D’autres boissons pour appeler au secours
Dans une vidéo TikTok, le barman Ben Smith dresse la liste de toutes les « variantes » de l’Angel Shot pour que les clientes puissent préciser la nature du danger sans se faire prendre par leur agresseur, potentiellement dans les parages. En fonction du type d’Angel Shot commandé, le personnel du bar saura comment réagir.

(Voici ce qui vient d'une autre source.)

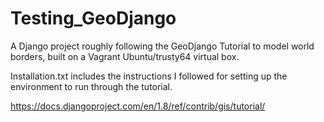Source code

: # Testing_GeoDjango
A Django project roughly following the GeoDjango Tutorial to model world borders, built on a Vagrant Ubuntu/trusty64 virtual box.

Installation.txt includes the instructions I followed for setting up the environment to run through the tutorial.

https://docs.djangoproject.com/en/1.8/ref/contrib/gis/tutorial/

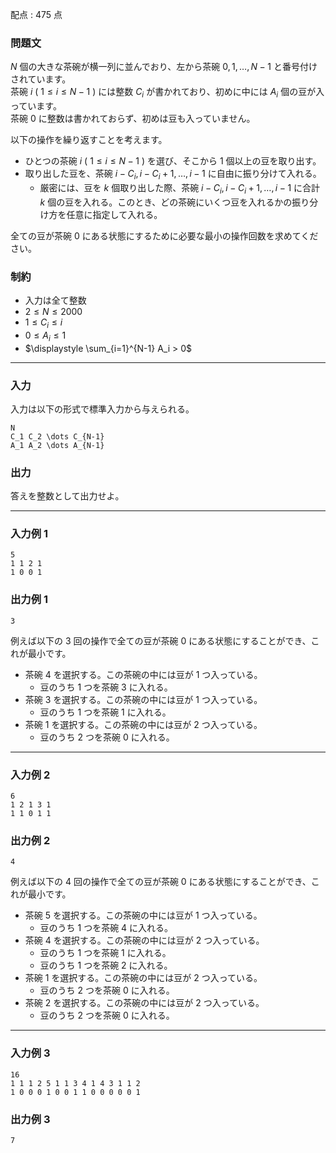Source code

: 配点 : $475$ 点

### 問題文

$N$ 個の大きな茶碗が横一列に並んでおり、左から茶碗 $0,1,\dots,N-1$ と番号付けされています。  
茶碗 $i$ ( $1 \le i \le N-1$ ) には整数 $C_i$ が書かれており、初めに中には $A_i$ 個の豆が入っています。  
茶碗 $0$ に整数は書かれておらず、初めは豆も入っていません。

以下の操作を繰り返すことを考えます。

  * ひとつの茶碗 $i$ ( $1 \le i \le N-1$ ) を選び、そこから $1$ 個以上の豆を取り出す。
  * 取り出した豆を、茶碗 $i-C_i,i-C_i+1,\dots,i-1$ に自由に振り分けて入れる。
    * 厳密には、豆を $k$ 個取り出した際、茶碗 $i-C_i,i-C_i+1,\dots,i-1$ に合計 $k$ 個の豆を入れる。このとき、どの茶碗にいくつ豆を入れるかの振り分け方を任意に指定して入れる。



全ての豆が茶碗 $0$ にある状態にするために必要な最小の操作回数を求めてください。

### 制約

  * 入力は全て整数
  * $2 \le N \le 2000$
  * $1 \le C_i \le i$
  * $0 \le A_i \le 1$
  * $\displaystyle \sum_{i=1}^{N-1} A_i > 0$



* * *

### 入力

入力は以下の形式で標準入力から与えられる。
    
    
    N
    C_1 C_2 \dots C_{N-1}
    A_1 A_2 \dots A_{N-1}

### 出力

答えを整数として出力せよ。

* * *

### 入力例 1
    
    
    5
    1 1 2 1
    1 0 0 1

### 出力例 1
    
    
    3

例えば以下の $3$ 回の操作で全ての豆が茶碗 $0$ にある状態にすることができ、これが最小です。

  * 茶碗 $4$ を選択する。この茶碗の中には豆が $1$ つ入っている。
    * 豆のうち $1$ つを茶碗 $3$ に入れる。
  * 茶碗 $3$ を選択する。この茶碗の中には豆が $1$ つ入っている。
    * 豆のうち $1$ つを茶碗 $1$ に入れる。
  * 茶碗 $1$ を選択する。この茶碗の中には豆が $2$ つ入っている。
    * 豆のうち $2$ つを茶碗 $0$ に入れる。



* * *

### 入力例 2
    
    
    6
    1 2 1 3 1
    1 1 0 1 1

### 出力例 2
    
    
    4

例えば以下の $4$ 回の操作で全ての豆が茶碗 $0$ にある状態にすることができ、これが最小です。

  * 茶碗 $5$ を選択する。この茶碗の中には豆が $1$ つ入っている。
    * 豆のうち $1$ つを茶碗 $4$ に入れる。
  * 茶碗 $4$ を選択する。この茶碗の中には豆が $2$ つ入っている。
    * 豆のうち $1$ つを茶碗 $1$ に入れる。
    * 豆のうち $1$ つを茶碗 $2$ に入れる。
  * 茶碗 $1$ を選択する。この茶碗の中には豆が $2$ つ入っている。
    * 豆のうち $2$ つを茶碗 $0$ に入れる。
  * 茶碗 $2$ を選択する。この茶碗の中には豆が $2$ つ入っている。
    * 豆のうち $2$ つを茶碗 $0$ に入れる。



* * *

### 入力例 3
    
    
    16
    1 1 1 2 5 1 1 3 4 1 4 3 1 1 2
    1 0 0 0 1 0 0 1 1 0 0 0 0 0 1

### 出力例 3
    
    
    7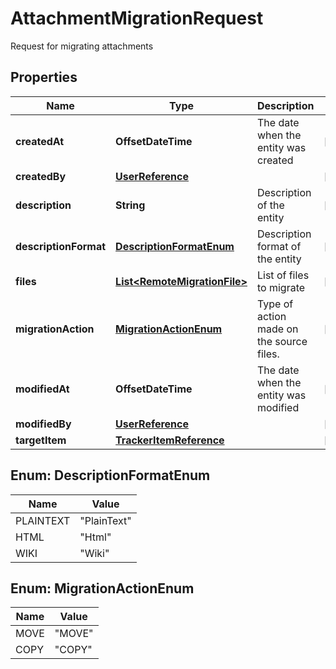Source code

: 

# AttachmentMigrationRequest

Request for migrating attachments

## Properties

| Name | Type | Description | Notes |
|------------ | ------------- | ------------- | -------------|
|**createdAt** | **OffsetDateTime** | The date when the entity was created |  [optional] |
|**createdBy** | [**UserReference**](UserReference.md) |  |  [optional] |
|**description** | **String** | Description of the entity |  [optional] |
|**descriptionFormat** | [**DescriptionFormatEnum**](#DescriptionFormatEnum) | Description format of the entity |  [optional] |
|**files** | [**List&lt;RemoteMigrationFile&gt;**](RemoteMigrationFile.md) | List of files to migrate |  [optional] |
|**migrationAction** | [**MigrationActionEnum**](#MigrationActionEnum) | Type of action made on the source files. |  [optional] |
|**modifiedAt** | **OffsetDateTime** | The date when the entity was modified |  [optional] |
|**modifiedBy** | [**UserReference**](UserReference.md) |  |  [optional] |
|**targetItem** | [**TrackerItemReference**](TrackerItemReference.md) |  |  [optional] |



## Enum: DescriptionFormatEnum

| Name | Value |
|---- | -----|
| PLAINTEXT | &quot;PlainText&quot; |
| HTML | &quot;Html&quot; |
| WIKI | &quot;Wiki&quot; |



## Enum: MigrationActionEnum

| Name | Value |
|---- | -----|
| MOVE | &quot;MOVE&quot; |
| COPY | &quot;COPY&quot; |



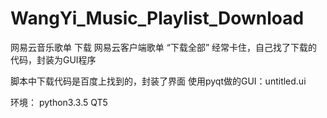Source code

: # WangYi_Music_Playlist_Download
网易云音乐歌单 下载
网易云客户端歌单 “下载全部”  经常卡住，自己找了下载的代码，封装为GUI程序

脚本中下载代码是百度上找到的，封装了界面
使用pyqt做的GUI：untitled.ui

环境：
python3.3.5
QT5
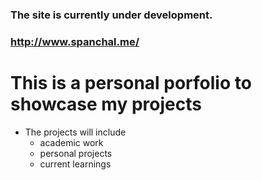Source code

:### The site is currently under development.
### http://www.spanchal.me/

# This is a personal porfolio to showcase my projects
* The projects will include
  - academic work
  - personal projects
  - current learnings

Si vous commandez un Angel Shot « pur » ou « nature », ça signifie que vous voulez être raccompagnée à votre voiture. Le barman vous escorte jusqu’à la portière de votre véhicule en catimini par l’issue de secours. Si l’Angel Shot est servi avec des glaçons ou de la glace, cela indique que vous avez besoin d’aide pour appeler un Uber, un Lyft ou un taxi. Enfin, si vous demandez un supplément rondelle de citron vert, vous informez le personnel qu’il doit contacter la police.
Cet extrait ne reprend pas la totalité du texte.